## Exercise objective:
Find every line below that contains the word "hfill" and copy it out.

## Provided records:
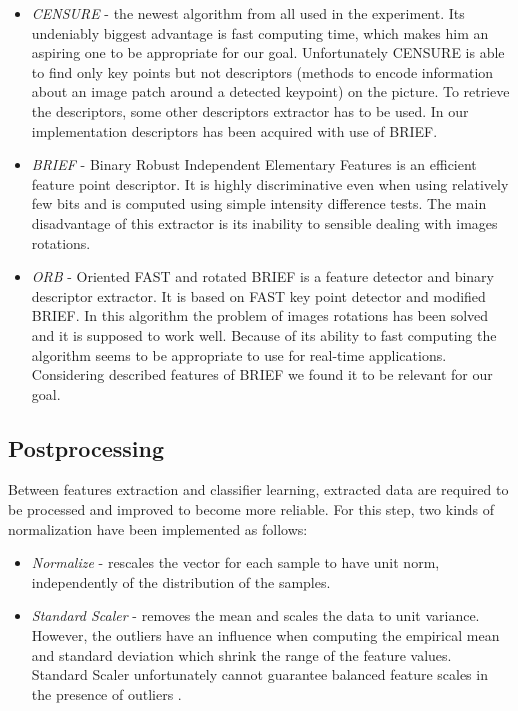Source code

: \documentclass[11pt,a4paper]{article}
\begin{document}
\begin{itemize}
	\item \textit{CENSURE}\cite{CENSURE} - the newest algorithm from all used in the experiment. Its undeniably biggest advantage is fast computing time, which makes him an aspiring one to be appropriate for our goal. Unfortunately CENSURE is able to find only key points but not descriptors (methods to encode information  about  an  image  patch  around  a  detected  keypoint\cite{DESCRIPTORS}) on the picture.  To retrieve the descriptors, some other descriptors extractor has to be used. In our implementation descriptors has been acquired with use of BRIEF. 
	
	\item \textit{BRIEF} - Binary Robust Independent Elementary Features is an efficient feature point descriptor. It is highly discriminative even when using relatively few bits and is computed using simple intensity difference tests\cite{BRIEF}. The main disadvantage of this extractor is its inability to sensible dealing with images rotations.
	
	\item \textit{ORB} - Oriented FAST\cite{FAST} and rotated BRIEF is a feature detector and binary descriptor extractor. It is based on FAST key point detector and modified BRIEF.\cite{ORB} In this algorithm the problem of images rotations has been solved and it is supposed to work well. Because of its ability to fast computing the algorithm seems to be appropriate to use for real-time applications. Considering described features of BRIEF we found it to be relevant for our goal.
\end{itemize}

\subsection{Postprocessing}

Between features extraction and classifier learning, extracted data are required to be processed and improved to become more reliable. For this step, two kinds of normalization have been implemented as follows:

\begin{itemize}
	\item \textit{Normalize}  - rescales the vector for each sample to have unit norm, independently of the distribution of the samples\cite{PREPROCESSING}.
	
	\item \textit{Standard Scaler}  - removes the mean and scales the data to unit variance. However, the outliers have an influence when computing the empirical mean and standard deviation which shrink the range of the feature values. Standard Scaler unfortunately cannot guarantee balanced feature scales in the presence of outliers \cite{PREPROCESSING}.
\end{itemize}
\end{document}
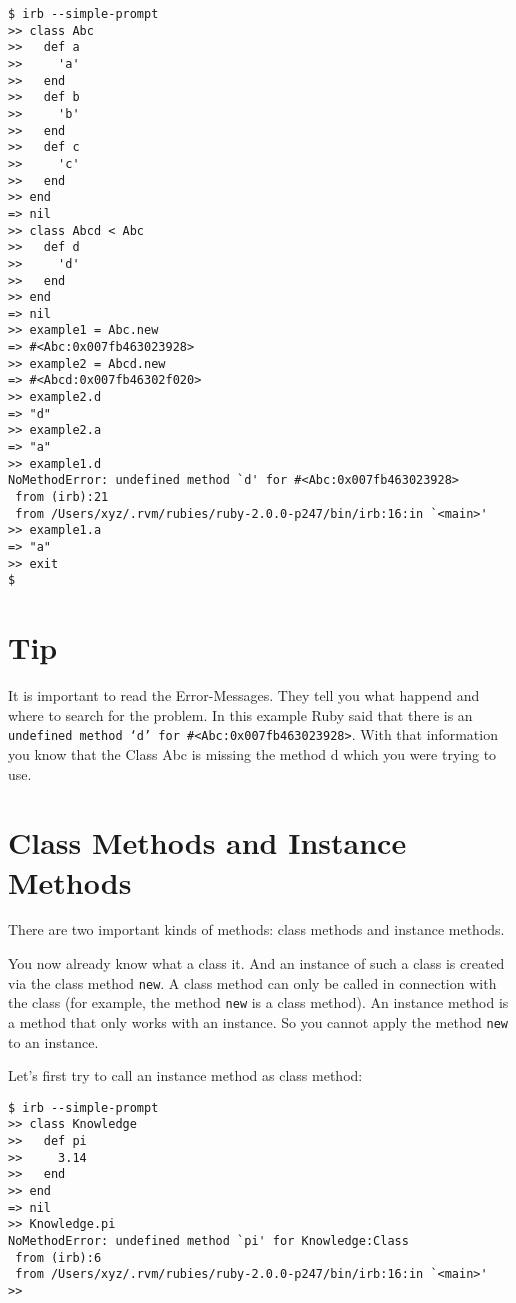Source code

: \documentclass[a4paper]{book}
\begin{document}
\begin{shaded}\begin{verbatim}
$ irb --simple-prompt
>> class Abc
>>   def a
>>     'a'
>>   end
>>   def b
>>     'b'
>>   end
>>   def c
>>     'c'
>>   end
>> end
=> nil
>> class Abcd < Abc
>>   def d
>>     'd'
>>   end
>> end
=> nil
>> example1 = Abc.new
=> #<Abc:0x007fb463023928>
>> example2 = Abcd.new
=> #<Abcd:0x007fb46302f020>
>> example2.d
=> "d"
>> example2.a
=> "a"
>> example1.d
NoMethodError: undefined method `d' for #<Abc:0x007fb463023928>
 from (irb):21
 from /Users/xyz/.rvm/rubies/ruby-2.0.0-p247/bin/irb:16:in `<main>'
>> example1.a
=> "a"
>> exit
$
\end{verbatim}\end{shaded}

\section{Tip}\label{tip-1}

It is important to read the Error-Messages. They tell you what happend and where to search for the problem. In this example Ruby said that there is an \texttt{undefined method `d' for             \#\textless{}Abc:0x007fb463023928\textgreater{}}. With that information you know that the Class Abc is missing the method d which you were trying to use.

\section{Class Methods and Instance Methods}\label{class-methods-and-instance-methods}

There are two important kinds of methods: class methods and instance methods.

You now already know what a class it. And an instance of such a class is created via the class method \texttt{new}. A class method can only be called in connection with the class (for example, the method \texttt{new} is a class method). An instance method is a method that only works with an instance. So you cannot apply the method \texttt{new} to an instance.

Let's first try to call an instance method as class method:

\begin{shaded}\begin{verbatim}
$ irb --simple-prompt
>> class Knowledge
>>   def pi
>>     3.14
>>   end
>> end
=> nil
>> Knowledge.pi
NoMethodError: undefined method `pi' for Knowledge:Class
 from (irb):6
 from /Users/xyz/.rvm/rubies/ruby-2.0.0-p247/bin/irb:16:in `<main>'
>>
\end{verbatim}\end{shaded}
\end{document}
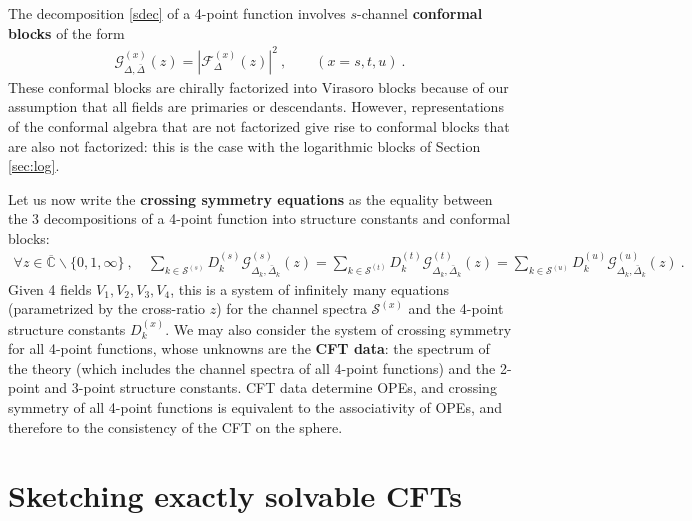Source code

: \documentclass[12pt, a4paper]{article}
\newcommand{\myindex}[1]{\textbf{\boldmath #1}}
\begin{document}
The decomposition \eqref{sdec} of a 4-point function involves $s$-channel \myindex{conformal blocks} of the form
\begin{align}
 \mathcal{G}^{(x)}_{\Delta,\bar\Delta}(z) = \left|\mathcal{F}_{\Delta}^{(x)}(z)\right|^2\ , \qquad (x=s,t,u)\ . 
 \label{gf2}
\end{align}
These conformal blocks are chirally factorized into Virasoro blocks because of our assumption that all fields are primaries or descendants. However, representations of the conformal algebra that are not factorized give rise to conformal blocks that are also not factorized: this is the case with the logarithmic blocks of Section \ref{sec:log}.

Let us now write the \myindex{crossing symmetry equations} as the equality between the 3 decompositions of a 4-point function into structure constants and conformal blocks:
\begin{align}
 \boxed{\forall z\in \overline{\mathbb{C}}\backslash\{0,1,\infty\} \ , \quad 
 \sum_{k\in\mathcal{S}^{(s)}} D_k^{(s)} \mathcal{G}^{(s)}_{\Delta_k,\bar\Delta_k}(z) 
 = \sum_{k\in\mathcal{S}^{(t)}} D_k^{(t)} \mathcal{G}^{(t)}_{\Delta_k,\bar\Delta_k}(z) 
 = \sum_{k\in\mathcal{S}^{(u)}} D_k^{(u)} \mathcal{G}^{(u)}_{\Delta_k,\bar\Delta_k}(z)} \ . 
 \label{seteu}
\end{align}
Given 4 fields $V_1,V_2,V_3,V_4$, this is a system of infinitely many equations (parametrized by the cross-ratio $z$) for the channel spectra $\mathcal{S}^{(x)}$ and the 4-point structure constants $D_k^{(x)}$.
We may also consider the system of crossing symmetry for all 4-point functions, whose unknowns are the \myindex{CFT data}: the spectrum of the theory (which includes the channel spectra of all 4-point functions) and the 2-point and 3-point structure constants. CFT data determine OPEs, and crossing symmetry of all 4-point functions is equivalent to the associativity of OPEs, and therefore to the consistency of the CFT on the sphere.


\section{Sketching exactly solvable CFTs}\label{sec:sesc}
\end{document}
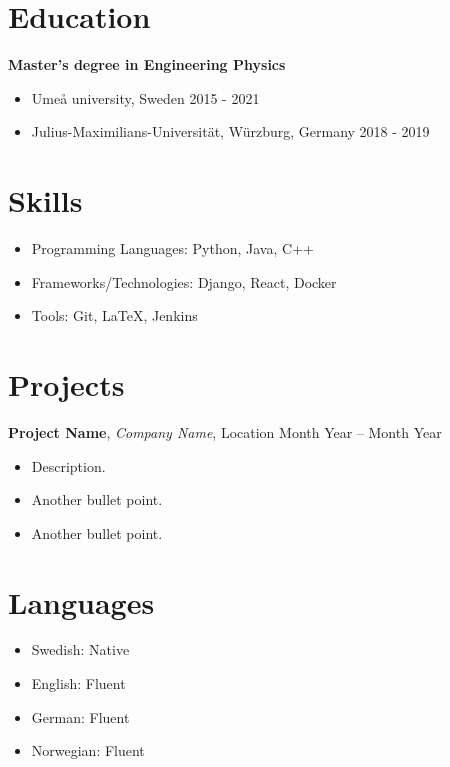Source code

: \documentclass[11pt, a4paper]{article}
\begin{document}
\section*{Education}
\textbf{Master's degree in Engineering Physics}
\begin{itemize}[noitemsep]
    \item Umeå university, Sweden \hfill 2015 - 2021
    \item Julius-Maximilians-Universität, Würzburg, Germany \hfill 2018 - 2019
\end{itemize}

\section*{Skills}
\begin{itemize}[noitemsep]
    \item Programming Languages: Python, Java, C++
    \item Frameworks/Technologies: Django, React, Docker
    \item Tools: Git, LaTeX, Jenkins
\end{itemize}

\section*{Projects}
\textbf{Project Name}, \textit{Company Name}, Location \hfill Month Year – Month Year
\begin{itemize}[noitemsep]
    \item Description.
    \item Another bullet point.
    \item Another bullet point.
\end{itemize}

\section*{Languages}
\begin{itemize}[noitemsep]
    \item Swedish: Native
    \item English: Fluent
    \item German: Fluent
    \item Norwegian: Fluent
\end{itemize}
\end{document}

## Output for this task:
    \item Umeå university, Sweden \hfill 2015 - 2021
    \item Julius-Maximilians-Universität, Würzburg, Germany \hfill 2018 - 2019
\textbf{Project Name}, \textit{Company Name}, Location \hfill Month Year – Month Year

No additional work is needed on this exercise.